O historiador Nereu do Vale Pereira, 86 anos, presenciou hordas de famílias ocupando o maciço do Morro da Cruz e, décadas depois, o Sul da Ilha, onde a invasão da localidade conhecida como Areias do Campeche começou no fim dos anos 1960. Apesar de ilegais, as invasões tiveram certa “anuência” do poder público, de acordo com Pereira. “As pessoas entravam nas áreas e lá ficavam. Não havia nenhum controle do poder público, que foi tão permissivo que o resultado está aí... Até hoje pessoas invadem terras e se consideram donas”, afirma.

Ainda no Sul da Ilha, a região da Tapera também foi fruto de invasão. Hoje consolidada, a comunidade vizinha do aeroporto internacional Hercílio Luz, começou a ser ocupada no início dos anos 1960.

Moradora da área há 26 anos, a assistente social Lisemary Rodrigues de Almeida, 50, conta que a maior parte dos terrenos é de posse. Ou seja, as pessoas entraram na terra sem o título de propriedade. “A comunidade foi formada por pescadores, inicialmente. Depois, o aeroporto também atraiu moradores para a região”, diz.

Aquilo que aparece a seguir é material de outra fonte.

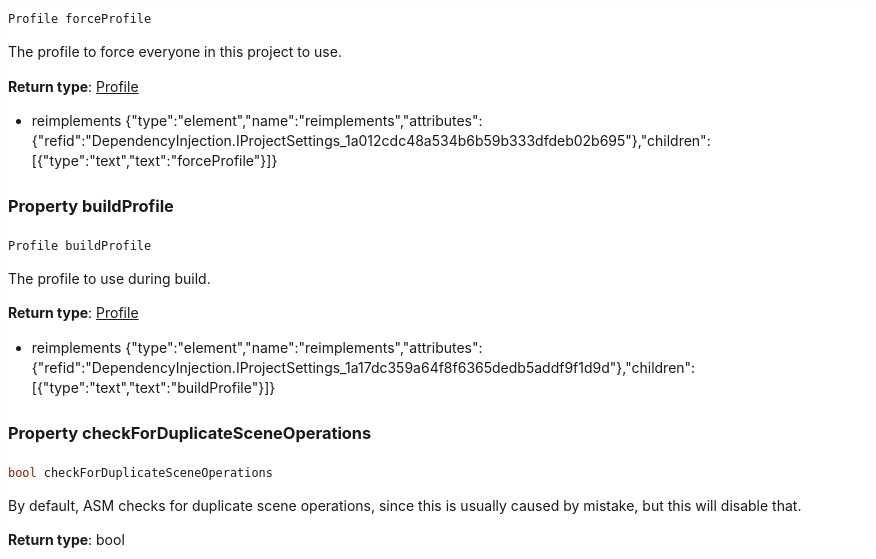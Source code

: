 



```csharp
Profile forceProfile
```

The profile to force everyone in this project to use.





**Return type**: [Profile](Models.Profile.md#Models.Profile)




* reimplements {"type":"element","name":"reimplements","attributes":{"refid":"DependencyInjection.IProjectSettings_1a012cdc48a534b6b59b333dfdeb02b695"},"children":[{"type":"text","text":"forceProfile"}]}

<a id="Models.ASMSettings_1a17dc359a64f8f6365dedb5addf9f1d9d"></a>
### Property buildProfile





```csharp
Profile buildProfile
```

The profile to use during build.





**Return type**: [Profile](Models.Profile.md#Models.Profile)




* reimplements {"type":"element","name":"reimplements","attributes":{"refid":"DependencyInjection.IProjectSettings_1a17dc359a64f8f6365dedb5addf9f1d9d"},"children":[{"type":"text","text":"buildProfile"}]}

<a id="Models.ASMSettings_1ad893b69bdad09650b739fca9d465f98d"></a>
### Property checkForDuplicateSceneOperations





```csharp
bool checkForDuplicateSceneOperations
```

By default, ASM checks for duplicate scene operations, since this is usually caused by mistake, but this will disable that.





**Return type**: bool




[static]: https://img.shields.io/badge/-static-lightgrey (static)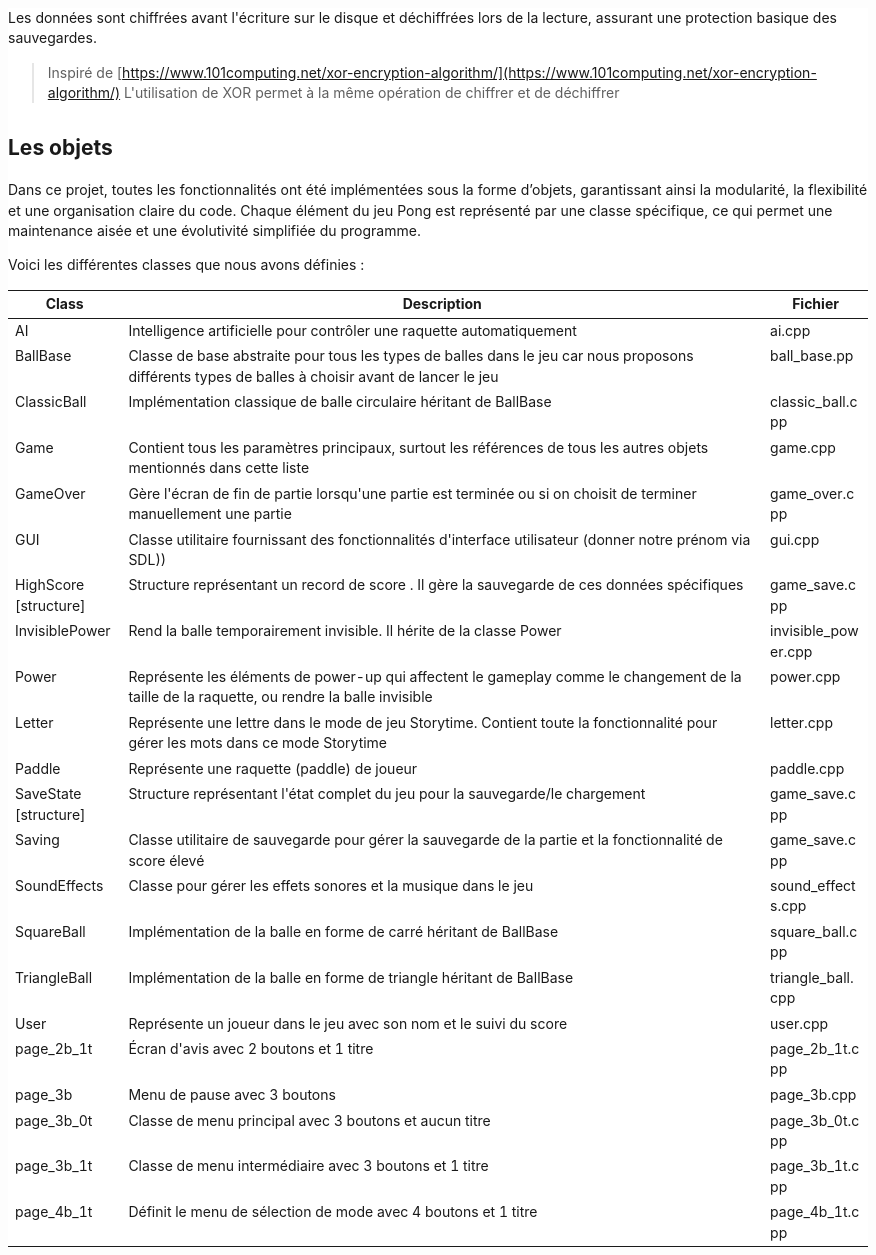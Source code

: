 Les données sont chiffrées avant l'écriture sur le disque et déchiffrées lors de la lecture, assurant une protection basique des sauvegardes.

> Inspiré de [https://www.101computing.net/xor-encryption-algorithm/](https://www.101computing.net/xor-encryption-algorithm/)
> L'utilisation de XOR permet à la même opération de chiffrer et de déchiffrer

## **Les objets**

Dans ce projet, toutes les fonctionnalités ont été implémentées sous la forme d’objets, garantissant ainsi la modularité, la flexibilité et une organisation claire du code. Chaque élément du jeu Pong est représenté par une classe spécifique, ce qui permet une maintenance aisée et une évolutivité simplifiée du programme.

Voici les différentes classes que nous avons définies :

| Class                 | Description                                                                                                                                         | Fichier             |
| --------------------- | --------------------------------------------------------------------------------------------------------------------------------------------------- | ------------------- |
| AI                    | Intelligence artificielle pour contrôler une raquette automatiquement                                                                              | ai.cpp              |
| BallBase              | Classe de base abstraite pour tous les types de balles dans le jeu car nous proposons différents types de balles à choisir avant de lancer le jeu | ball_base.pp        |
| ClassicBall           | Implémentation classique de balle circulaire héritant de BallBase                                                                                 | classic_ball.cpp    |
| Game                  | Contient tous les paramètres principaux, surtout les références de tous les autres objets mentionnés dans cette liste                           | game.cpp            |
| GameOver              | Gère l'écran de fin de partie lorsqu'une partie est terminée ou si on choisit de terminer manuellement une partie                                | game_over.cpp       |
| GUI                   | Classe utilitaire fournissant des fonctionnalités d'interface utilisateur (donner notre prénom via SDL))                                          | gui.cpp             |
| HighScore [structure] | Structure représentant un record de score . Il gère la sauvegarde de ces données spécifiques                                                    | game_save.cpp       |
| InvisiblePower        | Rend la balle temporairement invisible. Il hérite de la classe Power                                                                               | invisible_power.cpp |
| Power                 | Représente les éléments de power-up qui affectent le gameplay comme le changement de la taille de la raquette, ou rendre la balle invisible      | power.cpp           |
| Letter                | Représente une lettre dans le mode de jeu Storytime. Contient toute la fonctionnalité pour gérer les mots dans ce mode Storytime                 | letter.cpp          |
| Paddle                | Représente une raquette (paddle) de joueur                                                                                                         | paddle.cpp          |
| SaveState [structure] | Structure représentant l'état complet du jeu pour la sauvegarde/le chargement                                                                     | game_save.cpp       |
| Saving                | Classe utilitaire de sauvegarde pour gérer la sauvegarde de la partie et la fonctionnalité de score élevé                                       | game_save.cpp       |
| SoundEffects          | Classe pour gérer les effets sonores et la musique dans le jeu                                                                                     | sound_effects.cpp   |
| SquareBall            | Implémentation de la balle en forme de carré héritant de BallBase                                                                                | square_ball.cpp     |
| TriangleBall          | Implémentation de la balle en forme de triangle héritant de BallBase                                                                              | triangle_ball.cpp   |
| User                  | Représente un joueur dans le jeu avec son nom et le suivi du score                                                                                 | user.cpp            |
| page_2b_1t            | Écran d'avis avec 2 boutons et 1 titre                                                                                                             | page_2b_1t.cpp      |
| page_3b               | Menu de pause avec 3 boutons                                                                                                                        | page_3b.cpp         |
| page_3b_0t            | Classe de menu principal avec 3 boutons et aucun titre                                                                                              | page_3b_0t.cpp      |
| page_3b_1t            | Classe de menu intermédiaire avec 3 boutons et 1 titre                                                                                             | page_3b_1t.cpp      |
| page_4b_1t            | Définit le menu de sélection de mode avec 4 boutons et 1 titre                                                                                    | page_4b_1t.cpp      |
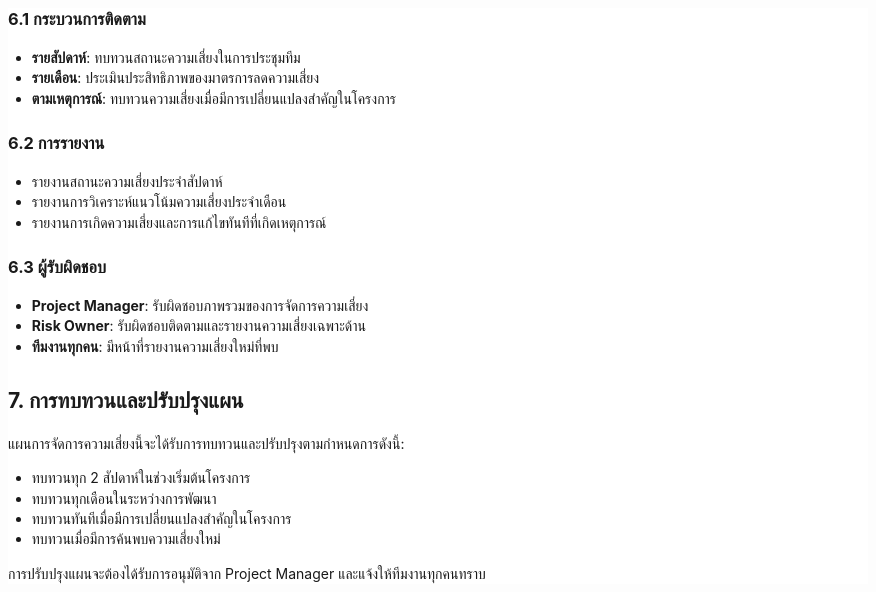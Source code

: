 ### 6.1 กระบวนการติดตาม
- **รายสัปดาห์**: ทบทวนสถานะความเสี่ยงในการประชุมทีม
- **รายเดือน**: ประเมินประสิทธิภาพของมาตรการลดความเสี่ยง
- **ตามเหตุการณ์**: ทบทวนความเสี่ยงเมื่อมีการเปลี่ยนแปลงสำคัญในโครงการ

### 6.2 การรายงาน
- รายงานสถานะความเสี่ยงประจำสัปดาห์
- รายงานการวิเคราะห์แนวโน้มความเสี่ยงประจำเดือน
- รายงานการเกิดความเสี่ยงและการแก้ไขทันทีที่เกิดเหตุการณ์

### 6.3 ผู้รับผิดชอบ
- **Project Manager**: รับผิดชอบภาพรวมของการจัดการความเสี่ยง
- **Risk Owner**: รับผิดชอบติดตามและรายงานความเสี่ยงเฉพาะด้าน
- **ทีมงานทุกคน**: มีหน้าที่รายงานความเสี่ยงใหม่ที่พบ

## 7. การทบทวนและปรับปรุงแผน

แผนการจัดการความเสี่ยงนี้จะได้รับการทบทวนและปรับปรุงตามกำหนดการดังนี้:
- ทบทวนทุก 2 สัปดาห์ในช่วงเริ่มต้นโครงการ
- ทบทวนทุกเดือนในระหว่างการพัฒนา
- ทบทวนทันทีเมื่อมีการเปลี่ยนแปลงสำคัญในโครงการ
- ทบทวนเมื่อมีการค้นพบความเสี่ยงใหม่

การปรับปรุงแผนจะต้องได้รับการอนุมัติจาก Project Manager และแจ้งให้ทีมงานทุกคนทราบ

Lisemary não tem ideia de quando as residências irregulares serão legalizadas. Muitas áreas de mangue se tornaram casas. Segundo a assistente social, mais de 20 mil pessoas vivem na Tapera. Um local religioso, com 14 centros de umbanda, 12 igrejas evangélicas e uma católica, a Tapera tem carência em praças, creches e, em algumas ruas, de pavimentação.

HABITAÇÃO NA CAPITAL

64
comunidades irregulares têm a Capital
40 mil pessoas moram nessas áreas, segundo a prefeitura
Apenas 1 comunidade está inteiramente regular, a Sapé
Das 64 áreas irregulares, 31 são terras públicas, 19 privadas, 6 público/privadas e 8não se enquadram em nenhuma das definições
14.775 famílias esperam por moradia na Capital, segundo dados de janeiro deste ano da prefeitura
15 anos é a estimativa da prefeitura para zerar o déficit de habitação

Necessidade
A busca por habitação. É isso que move os invasores. Nas andanças por morros e comunidades da Capital, os moradores sabem que estão irregulares nas áreas em que vivem. Sabem, e esperam que alguma coisa se resolva com a ajuda dos órgãos competentes. “A gente acredita que um dia tudo isso estará dentro da lei”, torce Francisca das Chagas da Silva.

Vontade
Responsável por proporcionar condições básicas de moradia em Florianópolis, com a ajuda dos governos estadual e federal, a prefeitura admite o déficit de habitação. A intenção é regularizar primeiro as comunidades do Continente, depois focar na Ilha. “A Ponta do Leal e a PC3 estão com processo de regularização adiantado”, informa o secretário Rafael Hahne.

Preconceito
Não bastasse as dificuldades de se encontrar terras para moradia popular e a burocracia do poder público em agilizar áreas, quem vive em áreas irregulares enfrenta o preconceito dos moradores fixos. “Ninguém quer que a gente vá morar perto”, diz Nivaldo Araujo da Silva. O secretário de Habitação confirma essa realidade: “Infelizmente, acontece”.